Aim of the task:
The word "Manager" marks the lines you need; copy each of them from the data.

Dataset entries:
-*-*-
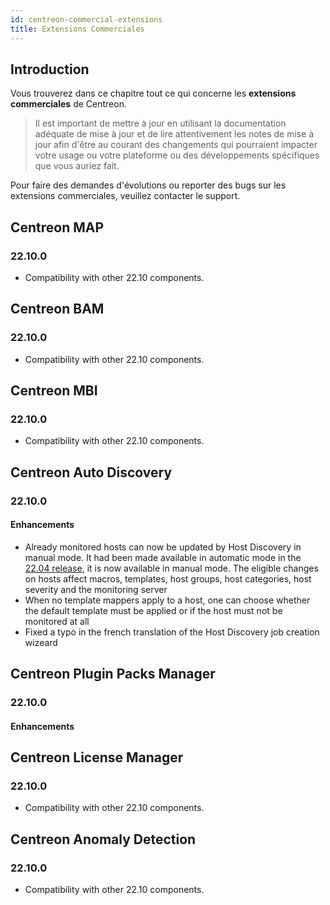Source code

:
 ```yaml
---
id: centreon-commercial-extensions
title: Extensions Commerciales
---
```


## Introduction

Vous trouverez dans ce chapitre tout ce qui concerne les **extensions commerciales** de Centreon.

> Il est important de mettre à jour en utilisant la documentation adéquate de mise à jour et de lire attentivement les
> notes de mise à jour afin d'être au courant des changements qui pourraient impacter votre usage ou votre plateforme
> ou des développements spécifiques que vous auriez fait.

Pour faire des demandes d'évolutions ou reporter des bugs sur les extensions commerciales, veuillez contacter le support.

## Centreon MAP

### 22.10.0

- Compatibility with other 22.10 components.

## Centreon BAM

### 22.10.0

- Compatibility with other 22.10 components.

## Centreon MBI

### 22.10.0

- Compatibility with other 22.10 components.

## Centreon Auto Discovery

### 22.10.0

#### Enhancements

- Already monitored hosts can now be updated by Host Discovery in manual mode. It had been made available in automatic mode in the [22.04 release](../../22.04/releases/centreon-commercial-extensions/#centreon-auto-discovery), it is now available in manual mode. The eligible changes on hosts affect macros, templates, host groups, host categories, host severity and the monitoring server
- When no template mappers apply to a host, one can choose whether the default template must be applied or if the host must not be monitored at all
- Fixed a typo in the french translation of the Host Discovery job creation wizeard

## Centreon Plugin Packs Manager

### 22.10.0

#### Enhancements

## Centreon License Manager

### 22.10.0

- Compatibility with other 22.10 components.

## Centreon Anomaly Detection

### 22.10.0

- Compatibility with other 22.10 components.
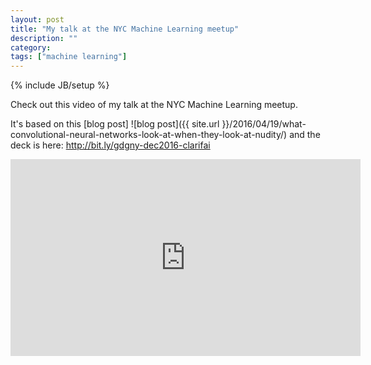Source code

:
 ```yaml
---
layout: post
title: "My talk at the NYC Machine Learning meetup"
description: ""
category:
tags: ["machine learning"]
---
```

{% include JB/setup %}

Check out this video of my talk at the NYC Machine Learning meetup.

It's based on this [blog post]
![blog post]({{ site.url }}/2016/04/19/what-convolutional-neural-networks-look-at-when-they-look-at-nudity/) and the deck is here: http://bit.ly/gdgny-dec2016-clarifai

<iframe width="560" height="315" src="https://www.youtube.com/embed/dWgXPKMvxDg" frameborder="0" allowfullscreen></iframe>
-*-*-
Written solution:
## Centreon Plugin Packs Manager
## Centreon License Manager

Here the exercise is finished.